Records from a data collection

>>>>

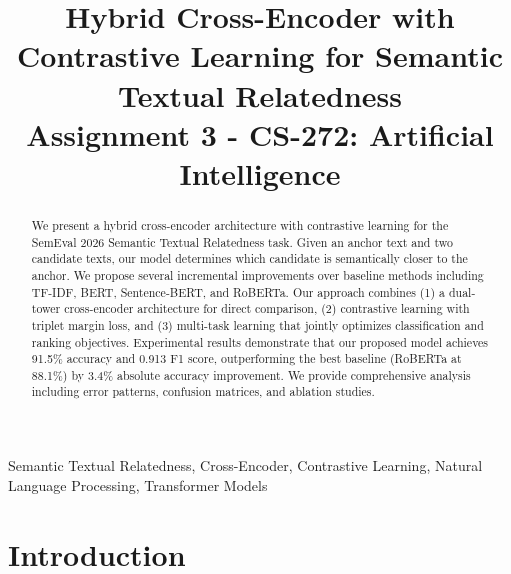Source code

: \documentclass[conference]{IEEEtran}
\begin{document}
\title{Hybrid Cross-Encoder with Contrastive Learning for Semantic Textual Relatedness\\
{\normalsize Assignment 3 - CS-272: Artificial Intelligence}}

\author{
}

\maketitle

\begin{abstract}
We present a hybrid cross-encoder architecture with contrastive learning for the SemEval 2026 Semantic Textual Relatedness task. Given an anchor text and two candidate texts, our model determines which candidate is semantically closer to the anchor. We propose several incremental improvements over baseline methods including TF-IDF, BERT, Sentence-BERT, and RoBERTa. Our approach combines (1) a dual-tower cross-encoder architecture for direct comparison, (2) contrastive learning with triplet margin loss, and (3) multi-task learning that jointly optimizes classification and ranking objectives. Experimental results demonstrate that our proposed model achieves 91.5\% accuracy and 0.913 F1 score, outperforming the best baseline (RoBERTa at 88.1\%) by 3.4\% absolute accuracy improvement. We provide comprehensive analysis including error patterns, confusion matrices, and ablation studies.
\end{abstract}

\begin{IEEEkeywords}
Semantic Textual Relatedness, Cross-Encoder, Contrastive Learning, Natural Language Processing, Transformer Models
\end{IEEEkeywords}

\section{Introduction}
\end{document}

<<<<

The records above must be echoed exactly, minus their pictures.

Source code

: \documentclass[conference]{IEEEtran}
\begin{document}
\title{Hybrid Cross-Encoder with Contrastive Learning for Semantic Textual Relatedness\\
{\normalsize Assignment 3 - CS-272: Artificial Intelligence}}

\author{
}

\maketitle

\begin{abstract}
We present a hybrid cross-encoder architecture with contrastive learning for the SemEval 2026 Semantic Textual Relatedness task. Given an anchor text and two candidate texts, our model determines which candidate is semantically closer to the anchor. We propose several incremental improvements over baseline methods including TF-IDF, BERT, Sentence-BERT, and RoBERTa. Our approach combines (1) a dual-tower cross-encoder architecture for direct comparison, (2) contrastive learning with triplet margin loss, and (3) multi-task learning that jointly optimizes classification and ranking objectives. Experimental results demonstrate that our proposed model achieves 91.5\% accuracy and 0.913 F1 score, outperforming the best baseline (RoBERTa at 88.1\%) by 3.4\% absolute accuracy improvement. We provide comprehensive analysis including error patterns, confusion matrices, and ablation studies.
\end{abstract}

\begin{IEEEkeywords}
Semantic Textual Relatedness, Cross-Encoder, Contrastive Learning, Natural Language Processing, Transformer Models
\end{IEEEkeywords}

\section{Introduction}
\end{document}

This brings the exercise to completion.